On October 15, about a month after Armenia filed its suit with the ICJ, Azerbaijani news website Mikroskop reported that models depicting Armenian soldiers using stereotyped facial features, as well as a display of helmets purportedly from Armenian soldiers killed during the war, had been removed from the park. A park official told Mikroskop that the removal was only temporary, for repairs.

But Azerbaijan’s lawyers at the ICJ said that the removal was in fact permanent.

“[T]he Court takes full cognizance of the representation made by the Agent of Azerbaijan during the oral proceedings regarding these exhibits, namely that mannequins depicting Armenian soldiers and displays of helmets allegedly worn by Armenian soldiers during the 2020 Conflict have been permanently removed from the park and will not be shown in the future,” the court wrote in its ruling. The court was shown two letters from the director of the park which reportedly indicated that “[t]he mannequins and helmets will not be displayed at the Military Trophy Park or the Memorial Complex/Museum in the future.”

On the issue of the mine maps, the court also ruled that Armenia’s actions or inactions vis-à-vis planting land mines did not fall under the CERD’s remit.

“The claims relating to rights/obligations deemed not plausible under CERD at this phase (POW release, landmine removal) remain part of the case but face a (very) uphill battle going forward,” tweeted Mike Becker, an international lawyer at Trinity College, Dublin.

Also deemed plausible by the court were Azerbaijan’s claims with respect to “Armenia’s failure to condemn the activities within its territory of groups that, according to Azerbaijan, are armed ethnonationalist hate groups that incite violence against ethnic Azerbaijanis.” In its complaint, Azerbaijan had singled out one particular group, the paramilitary organization VoMA.

“The big take-home for Armenia is the protection of cultural sites. No big take-home for Azerbaijan, but it did get the order on Armenia to prevent racial hate speech in its territory,” tweeted another human rights lawyer, Gabriel Armas-Cardona of the University of Leipzig. “This was always going to be hard for Azerbaijan. CERD is an old-school territory-based human rights treaty. Now that Armenia doesn't control any territory in dispute, Azerbaijan doesn't have much it can claim under CERD,” he added.

“We are really happy with the court’s decision,” Sheila Paylan, an international law expert who advised the Armenian side in the lawsuit, told Eurasianet. “Even though they didn’t specifically order the release of the [prisoners of war], a large majority of the judges affirmed that their rights need to be preserved and that there is cause for concern.”
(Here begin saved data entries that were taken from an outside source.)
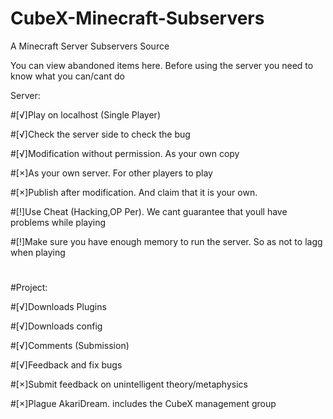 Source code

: # CubeX-Minecraft-Subservers
A Minecraft Server Subservers Source

You can view abandoned items here.
Before using the server you need to know what you can/cant do

Server:

#[√]Play on localhost (Single Player)

#[√]Check the server side to check the bug

#[√]Modification without permission. As your own copy

#[×]As your own server. For other players to play

#[×]Publish after modification. And claim that it is your own.

#[!]Use Cheat (Hacking,OP Per). We cant guarantee that youll have problems while playing

#[!]Make sure you have enough memory to run the server. So as not to lagg when playing

#

#Project:

#[√]Downloads Plugins

#[√]Downloads config

#[√]Comments (Submission)

#[√]Feedback and fix bugs

#[×]Submit feedback on unintelligent theory/metaphysics

#[×]Plague AkariDream. includes the CubeX management group
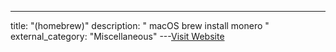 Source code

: ---
title: "(homebrew)"
description: "
macOS 
brew install monero
"
external_category: "Miscellaneous"
---[Visit Website](https://brew.sh/)

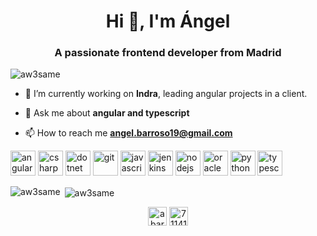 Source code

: <h1 align="center">Hi 👋, I'm Ángel</h1>
<h3 align="center">A passionate frontend developer from Madrid</h3>

<p align="left"> <img src="https://komarev.com/ghpvc/?username=aw3same" alt="aw3same" /> </p>

- 🔭 I’m currently working on **Indra**, leading angular projects in a client.

- 💬 Ask me about **angular and typescript**

- 📫 How to reach me **angel.barroso19@gmail.com**

<p align="left"><img src="https://devicons.github.io/devicon/devicon.git/icons/angularjs/angularjs-original.svg" alt="angularjs" width="40" height="40"/> <img src="https://devicons.github.io/devicon/devicon.git/icons/csharp/csharp-original.svg" alt="csharp" width="40" height="40"/> <img src="https://devicons.github.io/devicon/devicon.git/icons/dot-net/dot-net-original-wordmark.svg" alt="dotnet" width="40" height="40"/> <img src="https://www.vectorlogo.zone/logos/git-scm/git-scm-icon.svg" alt="git" width="40" height="40"/> <img src="https://devicons.github.io/devicon/devicon.git/icons/javascript/javascript-original.svg" alt="javascript" width="40" height="40"/> <img src="https://www.vectorlogo.zone/logos/jenkins/jenkins-icon.svg" alt="jenkins" width="40" height="40"/> <img src="https://devicons.github.io/devicon/devicon.git/icons/nodejs/nodejs-original-wordmark.svg" alt="nodejs" width="40" height="40"/> <img src="https://devicons.github.io/devicon/devicon.git/icons/oracle/oracle-original.svg" alt="oracle" width="40" height="40"/> <img src="https://devicons.github.io/devicon/devicon.git/icons/python/python-original.svg" alt="python" width="40" height="40"/> <img src="https://devicons.github.io/devicon/devicon.git/icons/typescript/typescript-original.svg" alt="typescript" width="40" height="40"/></p><p><img align="left" src="https://github-readme-stats.vercel.app/api/top-langs/?username=aw3same&layout=compact&hide=html" alt="aw3same" /></p>

<p>&nbsp;<img align="center" src="https://github-readme-stats.vercel.app/api?username=aw3same&show_icons=true" alt="aw3same" /></p>

<p align="center">
<a href="https://linkedin.com/in/abarroso19" target="blank"><img align="center" src="https://cdn.jsdelivr.net/npm/simple-icons@3.0.1/icons/linkedin.svg" alt="abarroso19" height="30" width="30" /></a>
<a href="https://stackoverflow.com/users/7114164" target="blank"><img align="center" src="https://cdn.jsdelivr.net/npm/simple-icons@3.0.1/icons/stackoverflow.svg" alt="7114164" height="30" width="30" /></a>
</p>
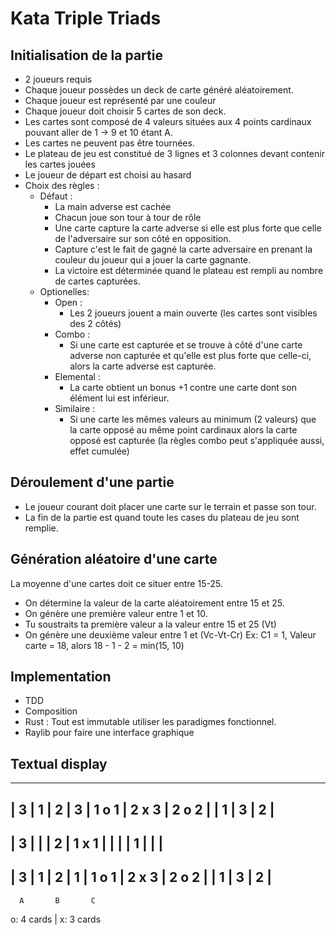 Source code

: # Kata Triple Triads

## Initialisation de la partie
- 2 joueurs requis
- Chaque joueur possèdes un deck de carte généré aléatoirement.
- Chaque joueur est représenté par une couleur
- Chaque joueur doit choisir 5 cartes de son deck.
- Les cartes sont composé de 4 valeurs situées aux 4 points cardinaux pouvant aller de 1 -> 9 et 10 étant A.
- Les cartes ne peuvent pas être tournées.
- Le plateau de jeu est constitué de 3 lignes et 3 colonnes devant contenir les cartes jouées
- Le joueur de départ est choisi au hasard
- Choix des règles :
    - Défaut :
        - La main adverse est cachée
        - Chacun joue son tour à tour de rôle
        - Une carte capture la carte adverse si elle est plus forte que celle de l'adversaire sur son côté en opposition.
        - Capture c'est le fait de gagné la carte adversaire en prenant la couleur du joueur qui a jouer la carte gagnante.
        - La victoire est déterminée quand le plateau est rempli au nombre de cartes capturées.
    - Optionelles:
        - Open : 
            - Les 2 joueurs jouent a main ouverte (les cartes sont visibles des 2 côtés)
        - Combo :
            - Si une carte est capturée et se trouve à côté d'une carte adverse non capturée et qu'elle est plus forte que celle-ci, alors la carte adverse est capturée.
        - Elemental : 
            - La carte obtient un bonus +1 contre une carte dont son élément lui est inférieur.
        - Similaire :
            - Si une carte  les mêmes valeurs au minimum (2 valeurs) que la carte opposé au même point cardinaux alors la carte opposé est capturée (la règles combo peut s'appliquée aussi, effet cumulée)

## Déroulement d'une partie
- Le joueur courant doit placer une carte sur le terrain et passe son tour.
- La fin de la partie est quand toute les cases du plateau de jeu sont remplie.


## Génération aléatoire d'une carte
La moyenne d'une cartes doit ce situer entre 15-25.
- On détermine la valeur de la carte aléatoirement entre 15 et 25.
- On génère une première valeur entre 1 et 10.
- Tu soustraits ta première valeur a la valeur entre 15 et 25 (Vt)
- On génère une deuxième valeur entre 1 et (Vc-Vt-Cr) Ex: C1 = 1, Valeur carte = 18, alors 18 - 1 - 2 = min(15, 10)

## Implementation
- TDD
- Composition
- Rust : Tout est immutable utiliser les paradigmes fonctionnel.
- Raylib pour faire une interface graphique


## Textual display

  -------------------------
  |   3   |   1   |   2   |
3 | 1 o 1 | 2 x 3 | 2 o 2 |
  |   1   |   3   |   2   |
  -------------------------
  |   3   |       |       |
2 | 1 x 1 |       |       |
  |   1   |       |       |
  -------------------------
  |   3   |   1   |   2   |
1 | 1 o 1 | 2 x 3 | 2 o 2 |
  |   1   |   3   |   2   |
  -------------------------
      A       B       C

o: 4 cards | x: 3 cards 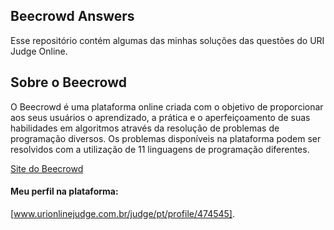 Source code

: ## Beecrowd Answers

Esse repositório contém algumas das minhas soluções das questões do URI Judge Online.

## Sobre o Beecrowd
O Beecrowd é uma plataforma online criada com o objetivo de proporcionar aos seus usuários o aprendizado, a prática e o aperfeiçoamento de suas habilidades em algoritmos através da resolução de problemas de programação diversos. 
Os problemas disponíveis na plataforma podem ser resolvidos com a utilização de 11 linguagens de programação diferentes.

[Site do Beecrowd](www.beecrowd.com.br)

#### Meu perfil na plataforma: 
[www.urionlinejudge.com.br/judge/pt/profile/474545].
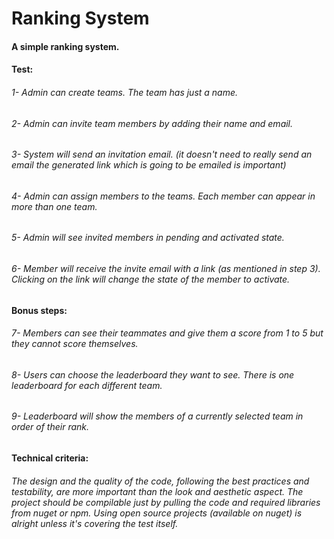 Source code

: # Ranking System
#### A simple ranking system.

#### Test:
###### 1- Admin can create teams. The team has just a name.
###### 2- Admin can invite team members by adding their name and email.
###### 3- System will send an invitation email. (it doesn't need to really send an email the generated link which is going to be emailed is important)
###### 4- Admin can assign members to the teams. Each member can appear in more than one team.
###### 5- Admin will see invited members in pending and activated state.
###### 6- Member will receive the invite email with a link (as mentioned in step 3). Clicking on the link will change the state of the member to activate.

#### Bonus steps:
###### 7- Members can see their teammates and give them a score from 1 to 5 but they cannot score themselves.
###### 8- Users can choose the leaderboard they want to see. There is one leaderboard for each different team.
###### 9- Leaderboard will show the members of a currently selected team in order of their rank.

#### Technical criteria:
###### The design and the quality of the code, following the best practices and testability, are more important than the look and aesthetic aspect. The project should be compilable just by pulling the code and required libraries from nuget or npm. Using open source projects (available on nuget) is alright unless it's covering the test itself.
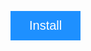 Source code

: <link rel="stylesheet" href="https://cdnjs.cloudflare.com/ajax/libs/font-awesome/4.7.0/css/font-awesome.min.css">
<style>
.btn {
  background-color: DodgerBlue;
  border: none;
  color: white;
  padding: 12px 30px;
  cursor: pointer;
  font-size: 20px;
}

.btn:hover {
background-color: RoyalBlue;
}
</style>

<button class="btn" onclick="function() { window.navigate('https://cdn.jsdelivr.net/gh/zacharee/UniFiDarkMode@master/main.user.js') }"><i class="fa fa-download"></i> Install</button> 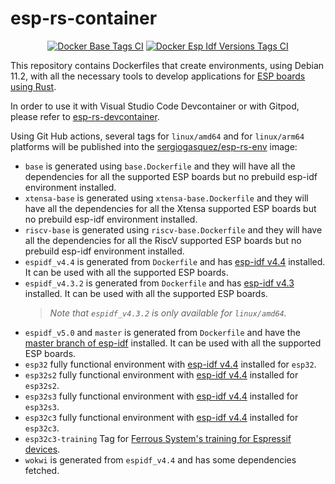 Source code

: # esp-rs-container
<div align="center">

[![Docker Base Tags CI](https://github.com/SergioGasquez/esp-rs-container/actions/workflows/base-tags.yml/badge.svg)](https://github.com/SergioGasquez/esp-rs-container/actions/workflows/base-tags.yml)
[![Docker Esp Idf Versions Tags CI](https://github.com/SergioGasquez/esp-rs-container/actions/workflows/esp-idf-tags.yml/badge.svg)](https://github.com/SergioGasquez/esp-rs-container/actions/workflows/esp-idf-tags.yml)
</div>

This repository contains Dockerfiles that create environments, using Debian
11.2, with all the necessary tools to develop applications for
[ESP boards using Rust](https://github.com/esp-rs).

In order to use it with Visual Studio Code Devcontainer or with Gitpod, please refer to
[esp-rs-devcontainer](https://github.com/SergioGasquez/esp-rs-devcontainer).

Using Git Hub actions, several tags for `linux/amd64` and for `linux/arm64`
platforms will be published into the
[sergiogasquez/esp-rs-env](https://hub.docker.com/r/sergiogasquez/esp-rs-env) image:
- `base` is generated using `base.Dockerfile` and they will have
  all the dependencies for all the supported ESP boards but no prebuild esp-idf environment installed.
- `xtensa-base` is generated using `xtensa-base.Dockerfile` and they will have
  all the dependencies for all the Xtensa supported ESP boards but no prebuild esp-idf environment installed.
- `riscv-base` is generated using `riscv-base.Dockerfile` and they will have
  all the dependencies for all the RiscV supported ESP boards but no prebuild esp-idf environment installed.
- `espidf_v4.4` is generated from `Dockerfile` and has
  [esp-idf v4.4](https://github.com/espressif/esp-idf/tree/release/v4.4) installed.
  It can be used with all the supported ESP boards.
- `espidf_v4.3.2` is generated from `Dockerfile` and has
  [esp-idf v4.3](https://github.com/espressif/esp-idf/tree/release/v4.3) installed.
  It can be used with all the supported ESP boards.
    > _Note that `espidf_v4.3.2` is only available for `linux/amd64`._
- `espidf_v5.0` and `master` is generated from `Dockerfile` and have the [master
  branch of esp-idf](https://github.com/espressif/esp-idf/tree/master) installed.
  It can be used with all the supported ESP boards.
- `esp32` fully functional environment with
  [esp-idf v4.4](https://github.com/espressif/esp-idf/tree/v4.4) installed for
  `esp32`.
- `esp32s2` fully functional environment with
  [esp-idf v4.4](https://github.com/espressif/esp-idf/tree/v4.4) installed for
  `esp32s2`.
- `esp32s3` fully functional environment with
  [esp-idf v4.4](https://github.com/espressif/esp-idf/tree/v4.4) installed for
  `esp32s3`.
- `esp32c3` fully functional environment with
  [esp-idf v4.4](https://github.com/espressif/esp-idf/tree/v4.4) installed for
  `esp32c3`.
- `esp32c3-training` Tag for [Ferrous System's training for Espressif devices](https://github.com/ferrous-systems/espressif-trainings).
- `wokwi` is generated from `espidf_v4.4` and has some dependencies fetched.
In the longer term, however, the roughly parallel rulings could benefit Azerbaijan, said Kamal Makili-Aliyev, an international lawyer at Malmö University. Makili-Aliyev has argued that Armenia’s case could have implications, under the emerging “responsibility to protect” doctrine, for the Armenian side’s efforts to gain international recognition for Nagorno-Karabakh, the territory at the heart of the conflict between the two sides.

The recent ruling makes that less likely, he told Eurasianet.

“The court acknowledged that there is a possibility that CERD was violated by both parties,” he said. “This weakens the Armenian hand somewhat, because 'responsibility to protect' is policy (not law) and relies on higher moral claims. If Armenia is also found to be in breach of the CERD, its moral claims are substantially diminished.”

 

With additional reporting by Ani Mejlumyan.

Joshua Kucera is the Turkey/Caucasus editor at Eurasianet, and author of The Bug Pit.